The owner of new Ladner home is in a dilemma about large maple and chestnut trees damaging their sidewalk and driveways.
The 54A Street homeowner has been requesting the removal and replacement of several existing trees which have been pushing up and damaging the sidewalk and driveway, saying it was not disclosed to them, nor their neighbours, that the frontage of their houses would be drastically altered.
A City of Delta staff response to a recent letter by the homeowner notes the city is planning to install an off-set sidewalk in front of the property which was created through a three-lot subdivision and rezoning approved by council in 2016.
The trees on municipal property, which were to be retained as part of the redevelopment, are in close proximity to the existing sidewalk and the tree root system has impacted the current sidewalk, causing uneven pavement and pedestrian safety concerns.

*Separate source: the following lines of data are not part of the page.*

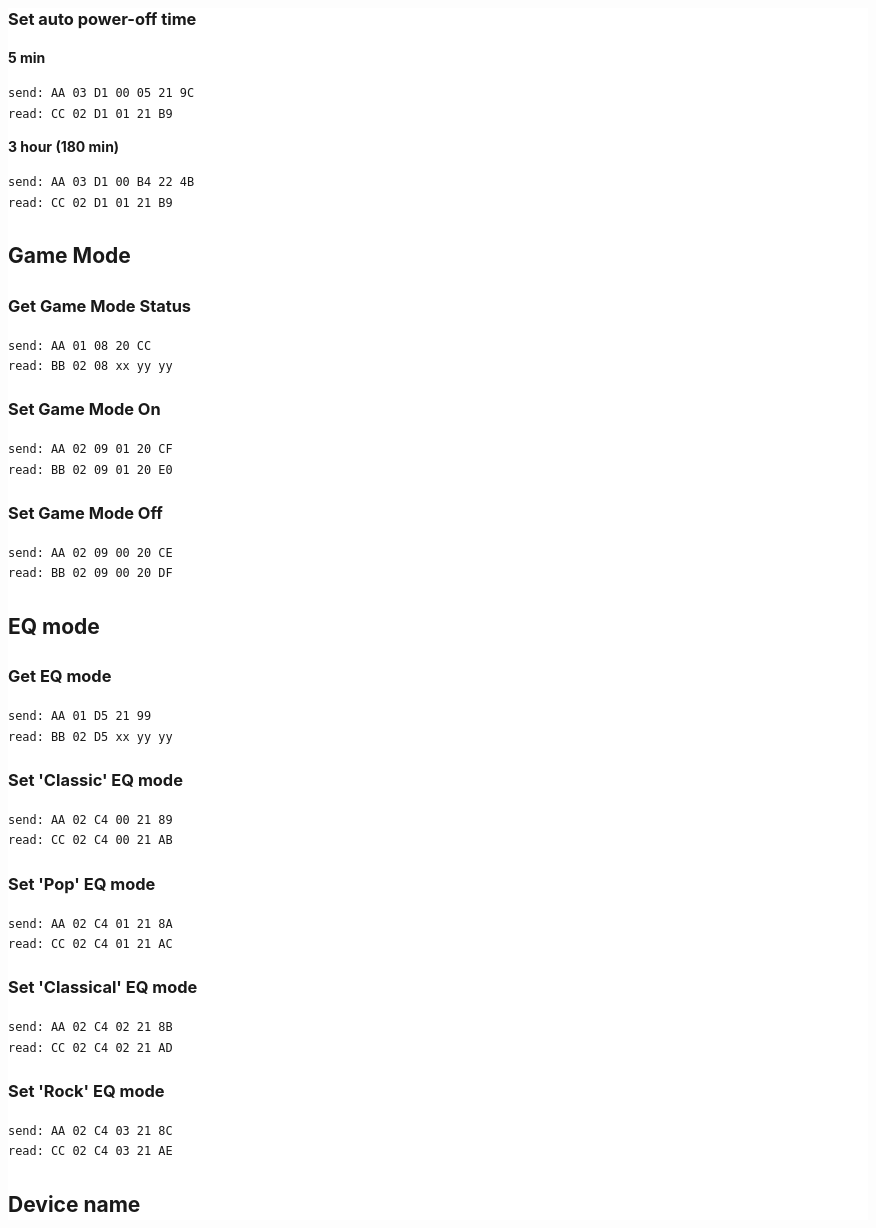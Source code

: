 ### Set auto power-off time

**5 min**  

    send: AA 03 D1 00 05 21 9C  
    read: CC 02 D1 01 21 B9

**3 hour (180 min)**    

    send: AA 03 D1 00 B4 22 4B  
    read: CC 02 D1 01 21 B9

## Game Mode

### Get Game Mode Status
    send: AA 01 08 20 CC  
    read: BB 02 08 xx yy yy

### Set Game Mode On
    send: AA 02 09 01 20 CF  
    read: BB 02 09 01 20 E0

### Set Game Mode Off
    send: AA 02 09 00 20 CE  
    read: BB 02 09 00 20 DF

## EQ mode

### Get EQ mode
    send: AA 01 D5 21 99  
    read: BB 02 D5 xx yy yy

### Set 'Classic' EQ mode
    send: AA 02 C4 00 21 89  
    read: CC 02 C4 00 21 AB  

### Set 'Pop' EQ mode
    send: AA 02 C4 01 21 8A  
    read: CC 02 C4 01 21 AC  

### Set 'Classical' EQ mode
    send: AA 02 C4 02 21 8B  
    read: CC 02 C4 02 21 AD  

### Set 'Rock' EQ mode
    send: AA 02 C4 03 21 8C  
    read: CC 02 C4 03 21 AE  

## Device name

The approved new sidewalk design, which was supported by the rezoning applicant’s arborist at the time of redevelopment, provides the necessary off-set to protect the trees, provides for better growth conditions and lowers the impact to the proposed sidewalk from tree roots, the memo notes.
City staff have delayed the sidewalk replacement for several months to review the concerns and options, and retaining an external arborist to review the health of the trees.
That review found the trees to be in fair condition and not expected to decline significantly in the next five-to-10 years.
“Staff have informed the residents that retention of the city trees was part of the approved rezoning which went through a public process and received council approval. The City would be responsible to monitor and maintain the trees as we do other municipal trees,” the memo states.
During council’s discussion last week on the 54A Street situation, it was agreed to have staff come back with a report on the situation.
Coun. Dylan Kruger said some larger trees have caused significant issues with roots pushing up existing sidewalks elsewhere.
“I think we need some flexibility with the types of trees that we’re planting adjacent to public sidewalk space for that same reason,” said Kruger. “I just think it’d be really unfortunate if we enforce this new configuration and in five years from now we’re back because the same problem has happened on the newly configured sidewalk space. Is there merit in perhaps cutting that off early and allowing for new appropriate trees to be planted on the street and allowing the continuity of the sidewalk space?”
Coun. Lois Jackson said she’s concerned about starting discussions about cutting down big trees and replanting, saying the city should consider more creative solutions.
Mayor George Harvie said he’s concerned about the 54A Street sidewalk’s safety, adding he wonders how long those trees will safely stand.